As those algorithms are linear time you can't get better in terms of running time complexity.
The problem here is to reduce the average number of comparisons need in a selection sort.
I am reading an article on this and here is text snippet:
More generally, a sample S' of s elements is chosen from the n
elements. Let "delta" be some number, which we will choose later so
as to minimize the average number of comparisons used by the
procedure. We find the (v1 = (k * s)/(n - delta))th and (v2 = (k* * s)/(n + delta)

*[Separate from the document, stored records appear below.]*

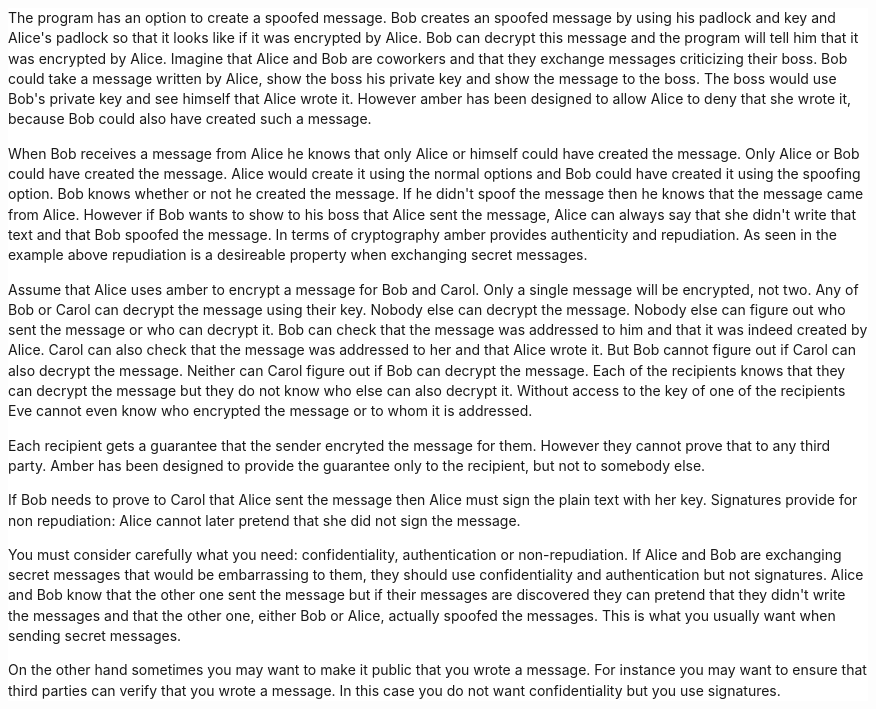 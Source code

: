 The program has an option to create a spoofed message. Bob creates an spoofed
message by using his padlock and key and Alice's padlock so that it looks
like if it was encrypted by Alice. Bob can decrypt this message and the
program will tell him that it was encrypted by Alice. Imagine that Alice and
Bob are coworkers and that they exchange messages criticizing their boss. Bob
could take a message written by Alice, show the boss his private key and show
the message to the boss. The boss would use Bob's private key and see himself
that Alice wrote it. However amber has been designed to allow Alice to deny
that she wrote it, because Bob could also have created such a message.

When Bob receives a message from Alice he knows that only Alice or himself
could have created the message. Only Alice or Bob could have created the
message. Alice would create it using the normal options and Bob could have
created it using the spoofing option. Bob knows whether or not he created the
message. If he didn't spoof the message then he knows that the message came
from Alice. However if Bob wants to show to his boss that Alice sent the
message, Alice can always say that she didn't write that text and that Bob
spoofed the message. In terms of cryptography amber provides authenticity and
repudiation. As seen in the example above repudiation is a desireable
property when exchanging secret messages.

Assume that Alice uses amber to encrypt a message for Bob and Carol. Only a
single message will be encrypted, not two. Any of Bob or Carol can decrypt
the message using their key. Nobody else can decrypt the message. Nobody else
can figure out who sent the message or who can decrypt it. Bob can check that
the message was addressed to him and that it was indeed created by Alice.
Carol can also check that the message was addressed to her and that Alice
wrote it. But Bob cannot figure out if Carol can also decrypt the message.
Neither can Carol figure out if Bob can decrypt the message. Each of the
recipients knows that they can decrypt the message but they do not know who
else can also decrypt it. Without access to the key of one of the recipients
Eve cannot even know who encrypted the message or to whom it is addressed.

Each recipient gets a guarantee that the sender encryted the message for
them. However they cannot prove that to any third party. Amber has been
designed to provide the guarantee only to the recipient, but not to somebody
else.

If Bob needs to prove to Carol that Alice sent the message then Alice must
sign the plain text with her key. Signatures provide for non repudiation:
Alice cannot later pretend that she did not sign the message.

You must consider carefully what you need: confidentiality, authentication or
non-repudiation. If Alice and Bob are exchanging secret messages that would be
embarrassing to them, they should use confidentiality and authentication but
not signatures. Alice and Bob know that the other one sent the message but if
their messages are discovered they can pretend that they didn't write the
messages and that the other one, either Bob or Alice, actually spoofed the
messages. This is what you usually want when sending secret messages.

On the other hand sometimes you may want to make it public that you wrote a
message. For instance you may want to ensure that third parties can verify
that you wrote a message. In this case you do not want confidentiality but
you use signatures.
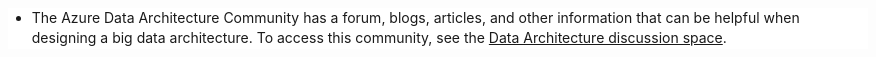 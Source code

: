 - The Azure Data Architecture Community has a forum, blogs, articles, and other information that can be helpful when designing a big data architecture. To access this community, see the [Data Architecture discussion space](https://techcommunity.microsoft.com/t5/data-architecture/ct-p/DataArchitecture).
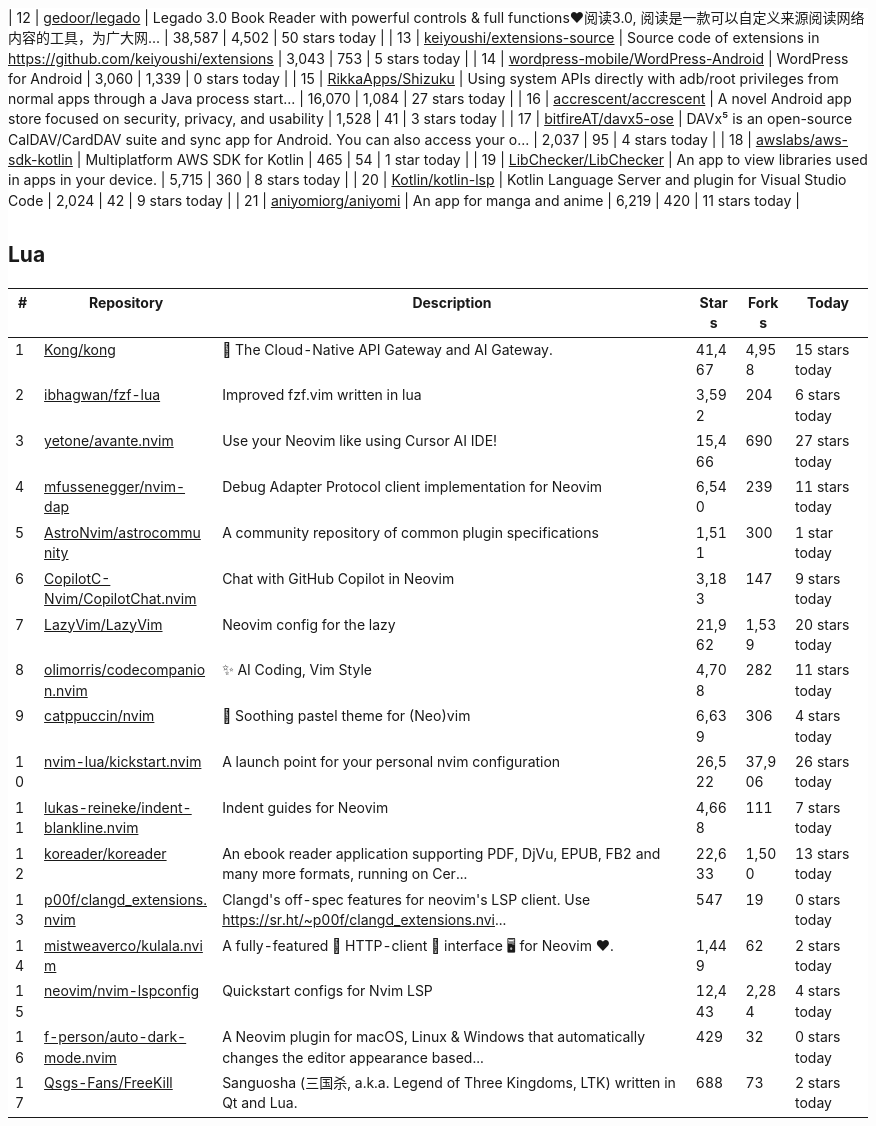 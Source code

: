 | 12 | [gedoor/legado](https://github.com/gedoor/legado) | Legado 3.0 Book Reader with powerful controls & full functions❤️阅读3.0, 阅读是一款可以自定义来源阅读网络内容的工具，为广大网... | 38,587 | 4,502 | 50 stars today |
| 13 | [keiyoushi/extensions-source](https://github.com/keiyoushi/extensions-source) | Source code of extensions in https://github.com/keiyoushi/extensions | 3,043 | 753 | 5 stars today |
| 14 | [wordpress-mobile/WordPress-Android](https://github.com/wordpress-mobile/WordPress-Android) | WordPress for Android | 3,060 | 1,339 | 0 stars today |
| 15 | [RikkaApps/Shizuku](https://github.com/RikkaApps/Shizuku) | Using system APIs directly with adb/root privileges from normal apps through a Java process start... | 16,070 | 1,084 | 27 stars today |
| 16 | [accrescent/accrescent](https://github.com/accrescent/accrescent) | A novel Android app store focused on security, privacy, and usability | 1,528 | 41 | 3 stars today |
| 17 | [bitfireAT/davx5-ose](https://github.com/bitfireAT/davx5-ose) | DAVx⁵ is an open-source CalDAV/CardDAV suite and sync app for Android. You can also access your o... | 2,037 | 95 | 4 stars today |
| 18 | [awslabs/aws-sdk-kotlin](https://github.com/awslabs/aws-sdk-kotlin) | Multiplatform AWS SDK for Kotlin | 465 | 54 | 1 star today |
| 19 | [LibChecker/LibChecker](https://github.com/LibChecker/LibChecker) | An app to view libraries used in apps in your device. | 5,715 | 360 | 8 stars today |
| 20 | [Kotlin/kotlin-lsp](https://github.com/Kotlin/kotlin-lsp) | Kotlin Language Server and plugin for Visual Studio Code | 2,024 | 42 | 9 stars today |
| 21 | [aniyomiorg/aniyomi](https://github.com/aniyomiorg/aniyomi) | An app for manga and anime | 6,219 | 420 | 11 stars today |

## Lua

| # | Repository | Description | Stars | Forks | Today |
| --- | --- | --- | --- | --- | --- |
| 1 | [Kong/kong](https://github.com/Kong/kong) | 🦍 The Cloud-Native API Gateway and AI Gateway. | 41,467 | 4,958 | 15 stars today |
| 2 | [ibhagwan/fzf-lua](https://github.com/ibhagwan/fzf-lua) | Improved fzf.vim written in lua | 3,592 | 204 | 6 stars today |
| 3 | [yetone/avante.nvim](https://github.com/yetone/avante.nvim) | Use your Neovim like using Cursor AI IDE! | 15,466 | 690 | 27 stars today |
| 4 | [mfussenegger/nvim-dap](https://github.com/mfussenegger/nvim-dap) | Debug Adapter Protocol client implementation for Neovim | 6,540 | 239 | 11 stars today |
| 5 | [AstroNvim/astrocommunity](https://github.com/AstroNvim/astrocommunity) | A community repository of common plugin specifications | 1,511 | 300 | 1 star today |
| 6 | [CopilotC-Nvim/CopilotChat.nvim](https://github.com/CopilotC-Nvim/CopilotChat.nvim) | Chat with GitHub Copilot in Neovim | 3,183 | 147 | 9 stars today |
| 7 | [LazyVim/LazyVim](https://github.com/LazyVim/LazyVim) | Neovim config for the lazy | 21,962 | 1,539 | 20 stars today |
| 8 | [olimorris/codecompanion.nvim](https://github.com/olimorris/codecompanion.nvim) | ✨ AI Coding, Vim Style | 4,708 | 282 | 11 stars today |
| 9 | [catppuccin/nvim](https://github.com/catppuccin/nvim) | 🍨 Soothing pastel theme for (Neo)vim | 6,639 | 306 | 4 stars today |
| 10 | [nvim-lua/kickstart.nvim](https://github.com/nvim-lua/kickstart.nvim) | A launch point for your personal nvim configuration | 26,522 | 37,906 | 26 stars today |
| 11 | [lukas-reineke/indent-blankline.nvim](https://github.com/lukas-reineke/indent-blankline.nvim) | Indent guides for Neovim | 4,668 | 111 | 7 stars today |
| 12 | [koreader/koreader](https://github.com/koreader/koreader) | An ebook reader application supporting PDF, DjVu, EPUB, FB2 and many more formats, running on Cer... | 22,633 | 1,500 | 13 stars today |
| 13 | [p00f/clangd_extensions.nvim](https://github.com/p00f/clangd_extensions.nvim) | Clangd's off-spec features for neovim's LSP client. Use https://sr.ht/~p00f/clangd_extensions.nvi... | 547 | 19 | 0 stars today |
| 14 | [mistweaverco/kulala.nvim](https://github.com/mistweaverco/kulala.nvim) | A fully-featured 🤏 HTTP-client 🐼 interface 🖥️ for Neovim ❤️. | 1,449 | 62 | 2 stars today |
| 15 | [neovim/nvim-lspconfig](https://github.com/neovim/nvim-lspconfig) | Quickstart configs for Nvim LSP | 12,443 | 2,284 | 4 stars today |
| 16 | [f-person/auto-dark-mode.nvim](https://github.com/f-person/auto-dark-mode.nvim) | A Neovim plugin for macOS, Linux & Windows that automatically changes the editor appearance based... | 429 | 32 | 0 stars today |
| 17 | [Qsgs-Fans/FreeKill](https://github.com/Qsgs-Fans/FreeKill) | Sanguosha (三国杀, a.k.a. Legend of Three Kingdoms, LTK) written in Qt and Lua. | 688 | 73 | 2 stars today |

)th smallest elements in S'. Almost certainly, the kth smallest
element in S will fall between v1 and v2, so we are left with a
selection problem on (2 * delta) elements. With low probability, the
kth smallest element does not fall in this range, and we have
considerable work to do. However, with a good choice of s and delta,
we can ensure, by the laws of probability, that the second case does
not adversely affect the total work.
I do not follow the above text. Can anyone please explain to me with examples. How did the author reduce to 2 * delta elements? And how does he know that there is a low probablity that element does not fall into this category.
Thanks!
The basis for the idea is that the normal selection algorithm has linear runtime complexity, but in practical terms is slow. We need to sort all the elements in groups of five, and recursively do even more work. O(n) but with too large a constant. The idea then, is to reduce the number of comparisons in the selection algorithm (not a selection sort necessarily). Intuitively it is the same as in basic statistics; if I take a sample subspace of large enough proportion, it is likely that the distribution of data in the subspace adequately reflects the data in the whole space.
So if I'm looking for the kth number in a set of size one million, I could instead take say 10 000 (already one hundredth the size), which is still large enough to be a good representation of the global distribution, and look for the k/100th number. That's simple scaling. So if the space was 10 and I was looking for the 3rd, that's like looking for the 30th in 100, or the 300th in 1000, etc. Essentially k/S = k'/S' (where we're looking for the kth number in S, and we translate that to the k'th number in S' our subspace) and therefore k' = k*S'/S which should look familiar, since in the text you quoted S' is denoted by s, and S by n, and that's the same fraction quoted.
Now in order to take statistical fluctuations into account, we don't assume that the subspace will be a perfect representation of the data's distribution, so we allow for some fluctuation, namely, delta. We say let's find the k'th-delta and k'th+delta elements in S', and then we can say with great certainty (i.e. high mathematical probability) that the kth value from S is in the interval (k'th-delta, k'th+delta).
To wrap it all up we perform these two selections on S', then partition S accordingly, and now do [normal] selection on the much smaller interval in the partition. This ends up being almost optimal for the elements outside the interval, because we don't do selection on those, only partition them. So the selection process is faster, because we have reduced the problem size from S to S'.